===== Data for this task

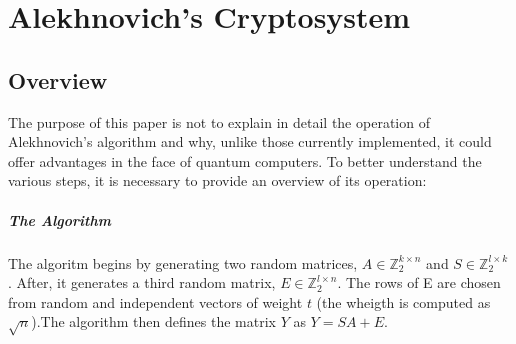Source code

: \section{Alekhnovich's Cryptosystem}
\subsection{Overview}
The purpose of this paper is not to explain in detail the operation of Alekhnovich's algorithm and why, unlike those currently implemented, it could offer advantages in the face of quantum computers. To better understand the various steps, it is necessary to provide an overview of its operation:
\subparagraph{The Algorithm} The algoritm begins by generating two random matrices, $A\in \mathbb{Z}^{k\times n}_2$ and $S\in \mathbb{Z}^{l\times k}_2$. After, it generates a third random matrix, $E\in \mathbb{Z}^{l\times n}_2$. The rows of E are chosen from random and independent vectors of weight $t$ (the wheigth is computed as $\sqrt{n}$).The algorithm then defines the matrix $Y$ as $Y = SA + E$.


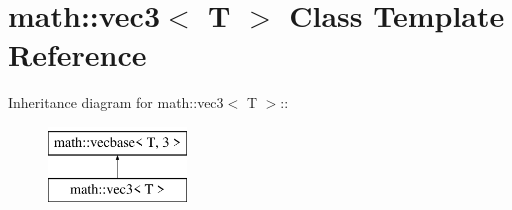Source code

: \hypertarget{classmath_1_1vec3}{
\section{math::vec3$<$ T $>$ Class Template Reference}
\label{classmath_1_1vec3}
}
Inheritance diagram for math::vec3$<$ T $>$::\begin{figure}[H]
\begin{center}
\leavevmode
\includegraphics[height=2cm]{classmath_1_1vec3}
\end{center}
\end{figure}
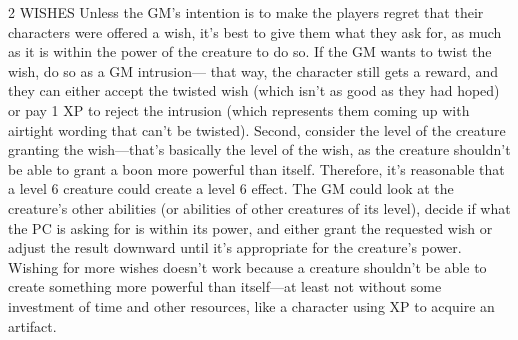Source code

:\begin{multicols}{2}
WISHES
Unless the GM’s intention is to make the players regret that their characters were offered a wish, it’s best to give them what they ask for, as much as it is within the power of the creature to do so. If the GM wants to twist the wish, do so as a GM intrusion— that way, the character still gets a reward, and they can either accept the twisted wish (which isn’t as good as they had hoped) or pay 1 XP to reject the intrusion (which represents them coming up with airtight wording that can’t be twisted).
	Second, consider the level of the creature granting the wish—that’s basically the level of the wish, as the creature shouldn’t be able to grant a boon more powerful than itself. Therefore, it’s reasonable that a level 6 creature could create a level 6 effect. The GM could look at the creature’s other abilities (or abilities of other creatures of its level), decide if what the PC is asking for is within its power, and either grant the requested wish or adjust the result downward until it’s appropriate for the creature’s power. 
	Wishing for more wishes doesn’t work because a creature shouldn’t be able to create something more powerful than itself—at least not without some investment of time and other resources, like a character using XP to acquire an artifact.

\end{multicols}
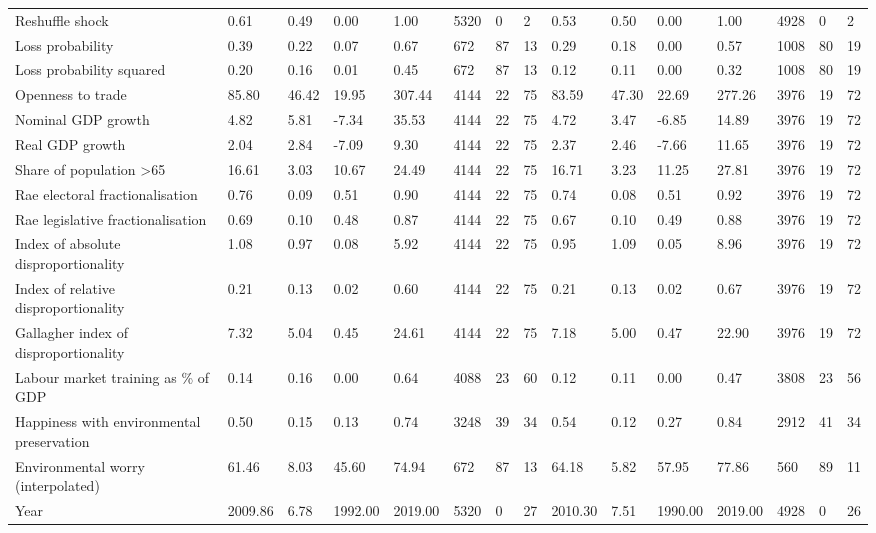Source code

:\begin{longtable}{lllllllllllllll}
Reshuffle shock & 0.61 & 0.49 & 0.00 & 1.00 & 5320 & 0 & 2 & 0.53 & 0.50 & 0.00 & 1.00 & 4928 & 0 & 2\\
Loss probability & 0.39 & 0.22 & 0.07 & 0.67 & 672 & 87 & 13 & 0.29 & 0.18 & 0.00 & 0.57 & 1008 & 80 & 19\\
\addlinespace
Loss probability squared & 0.20 & 0.16 & 0.01 & 0.45 & 672 & 87 & 13 & 0.12 & 0.11 & 0.00 & 0.32 & 1008 & 80 & 19\\
Openness to trade & 85.80 & 46.42 & 19.95 & 307.44 & 4144 & 22 & 75 & 83.59 & 47.30 & 22.69 & 277.26 & 3976 & 19 & 72\\
Nominal GDP growth & 4.82 & 5.81 & -7.34 & 35.53 & 4144 & 22 & 75 & 4.72 & 3.47 & -6.85 & 14.89 & 3976 & 19 & 72\\
Real GDP growth & 2.04 & 2.84 & -7.09 & 9.30 & 4144 & 22 & 75 & 2.37 & 2.46 & -7.66 & 11.65 & 3976 & 19 & 72\\
Share of population >65 & 16.61 & 3.03 & 10.67 & 24.49 & 4144 & 22 & 75 & 16.71 & 3.23 & 11.25 & 27.81 & 3976 & 19 & 72\\
\addlinespace
Rae electoral fractionalisation & 0.76 & 0.09 & 0.51 & 0.90 & 4144 & 22 & 75 & 0.74 & 0.08 & 0.51 & 0.92 & 3976 & 19 & 72\\
Rae legislative fractionalisation & 0.69 & 0.10 & 0.48 & 0.87 & 4144 & 22 & 75 & 0.67 & 0.10 & 0.49 & 0.88 & 3976 & 19 & 72\\
Index of absolute disproportionality & 1.08 & 0.97 & 0.08 & 5.92 & 4144 & 22 & 75 & 0.95 & 1.09 & 0.05 & 8.96 & 3976 & 19 & 72\\
Index of relative disproportionality & 0.21 & 0.13 & 0.02 & 0.60 & 4144 & 22 & 75 & 0.21 & 0.13 & 0.02 & 0.67 & 3976 & 19 & 72\\
Gallagher index of disproportionality & 7.32 & 5.04 & 0.45 & 24.61 & 4144 & 22 & 75 & 7.18 & 5.00 & 0.47 & 22.90 & 3976 & 19 & 72\\
\addlinespace
Labour market training as \% of GDP & 0.14 & 0.16 & 0.00 & 0.64 & 4088 & 23 & 60 & 0.12 & 0.11 & 0.00 & 0.47 & 3808 & 23 & 56\\
Happiness with environmental preservation & 0.50 & 0.15 & 0.13 & 0.74 & 3248 & 39 & 34 & 0.54 & 0.12 & 0.27 & 0.84 & 2912 & 41 & 34\\
Environmental worry (interpolated) & 61.46 & 8.03 & 45.60 & 74.94 & 672 & 87 & 13 & 64.18 & 5.82 & 57.95 & 77.86 & 560 & 89 & 11\\
Year & 2009.86 & 6.78 & 1992.00 & 2019.00 & 5320 & 0 & 27 & 2010.30 & 7.51 & 1990.00 & 2019.00 & 4928 & 0 & 26\\
\bottomrule
\end{longtable}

==========

**Task directions**
Repeat the data above exactly, but not the pictures.

**Task response**
Source code

: \section{Alekhnovich's Cryptosystem}
\subsection{Overview}
The purpose of this paper is not to explain in detail the operation of Alekhnovich's algorithm and why, unlike those currently implemented, it could offer advantages in the face of quantum computers. To better understand the various steps, it is necessary to provide an overview of its operation:
\subparagraph{The Algorithm} The algoritm begins by generating two random matrices, $A\in \mathbb{Z}^{k\times n}_2$ and $S\in \mathbb{Z}^{l\times k}_2$. After, it generates a third random matrix, $E\in \mathbb{Z}^{l\times n}_2$. The rows of E are chosen from random and independent vectors of weight $t$ (the wheigth is computed as $\sqrt{n}$).The algorithm then defines the matrix $Y$ as $Y = SA + E$.


Source code

: \hypertarget{classmath_1_1vec3}{
\section{math::vec3$<$ T $>$ Class Template Reference}
\label{classmath_1_1vec3}
}
Inheritance diagram for math::vec3$<$ T $>$::\begin{figure}[H]
\begin{center}
\leavevmode
\includegraphics[height=2cm]{classmath_1_1vec3}
\end{center}
\end{figure}
Source code

:\begin{multicols}{2}
WISHES
Unless the GM’s intention is to make the players regret that their characters were offered a wish, it’s best to give them what they ask for, as much as it is within the power of the creature to do so. If the GM wants to twist the wish, do so as a GM intrusion— that way, the character still gets a reward, and they can either accept the twisted wish (which isn’t as good as they had hoped) or pay 1 XP to reject the intrusion (which represents them coming up with airtight wording that can’t be twisted).
	Second, consider the level of the creature granting the wish—that’s basically the level of the wish, as the creature shouldn’t be able to grant a boon more powerful than itself. Therefore, it’s reasonable that a level 6 creature could create a level 6 effect. The GM could look at the creature’s other abilities (or abilities of other creatures of its level), decide if what the PC is asking for is within its power, and either grant the requested wish or adjust the result downward until it’s appropriate for the creature’s power. 
	Wishing for more wishes doesn’t work because a creature shouldn’t be able to create something more powerful than itself—at least not without some investment of time and other resources, like a character using XP to acquire an artifact.

\end{multicols}
Source code

:\begin{longtable}{lllllllllllllll}
Reshuffle shock & 0.61 & 0.49 & 0.00 & 1.00 & 5320 & 0 & 2 & 0.53 & 0.50 & 0.00 & 1.00 & 4928 & 0 & 2\\
Loss probability & 0.39 & 0.22 & 0.07 & 0.67 & 672 & 87 & 13 & 0.29 & 0.18 & 0.00 & 0.57 & 1008 & 80 & 19\\
\addlinespace
Loss probability squared & 0.20 & 0.16 & 0.01 & 0.45 & 672 & 87 & 13 & 0.12 & 0.11 & 0.00 & 0.32 & 1008 & 80 & 19\\
Openness to trade & 85.80 & 46.42 & 19.95 & 307.44 & 4144 & 22 & 75 & 83.59 & 47.30 & 22.69 & 277.26 & 3976 & 19 & 72\\
Nominal GDP growth & 4.82 & 5.81 & -7.34 & 35.53 & 4144 & 22 & 75 & 4.72 & 3.47 & -6.85 & 14.89 & 3976 & 19 & 72\\
Real GDP growth & 2.04 & 2.84 & -7.09 & 9.30 & 4144 & 22 & 75 & 2.37 & 2.46 & -7.66 & 11.65 & 3976 & 19 & 72\\
Share of population >65 & 16.61 & 3.03 & 10.67 & 24.49 & 4144 & 22 & 75 & 16.71 & 3.23 & 11.25 & 27.81 & 3976 & 19 & 72\\
\addlinespace
Rae electoral fractionalisation & 0.76 & 0.09 & 0.51 & 0.90 & 4144 & 22 & 75 & 0.74 & 0.08 & 0.51 & 0.92 & 3976 & 19 & 72\\
Rae legislative fractionalisation & 0.69 & 0.10 & 0.48 & 0.87 & 4144 & 22 & 75 & 0.67 & 0.10 & 0.49 & 0.88 & 3976 & 19 & 72\\
Index of absolute disproportionality & 1.08 & 0.97 & 0.08 & 5.92 & 4144 & 22 & 75 & 0.95 & 1.09 & 0.05 & 8.96 & 3976 & 19 & 72\\
Index of relative disproportionality & 0.21 & 0.13 & 0.02 & 0.60 & 4144 & 22 & 75 & 0.21 & 0.13 & 0.02 & 0.67 & 3976 & 19 & 72\\
Gallagher index of disproportionality & 7.32 & 5.04 & 0.45 & 24.61 & 4144 & 22 & 75 & 7.18 & 5.00 & 0.47 & 22.90 & 3976 & 19 & 72\\
\addlinespace
Labour market training as \% of GDP & 0.14 & 0.16 & 0.00 & 0.64 & 4088 & 23 & 60 & 0.12 & 0.11 & 0.00 & 0.47 & 3808 & 23 & 56\\
Happiness with environmental preservation & 0.50 & 0.15 & 0.13 & 0.74 & 3248 & 39 & 34 & 0.54 & 0.12 & 0.27 & 0.84 & 2912 & 41 & 34\\
Environmental worry (interpolated) & 61.46 & 8.03 & 45.60 & 74.94 & 672 & 87 & 13 & 64.18 & 5.82 & 57.95 & 77.86 & 560 & 89 & 11\\
Year & 2009.86 & 6.78 & 1992.00 & 2019.00 & 5320 & 0 & 27 & 2010.30 & 7.51 & 1990.00 & 2019.00 & 4928 & 0 & 26\\
\bottomrule
\end{longtable}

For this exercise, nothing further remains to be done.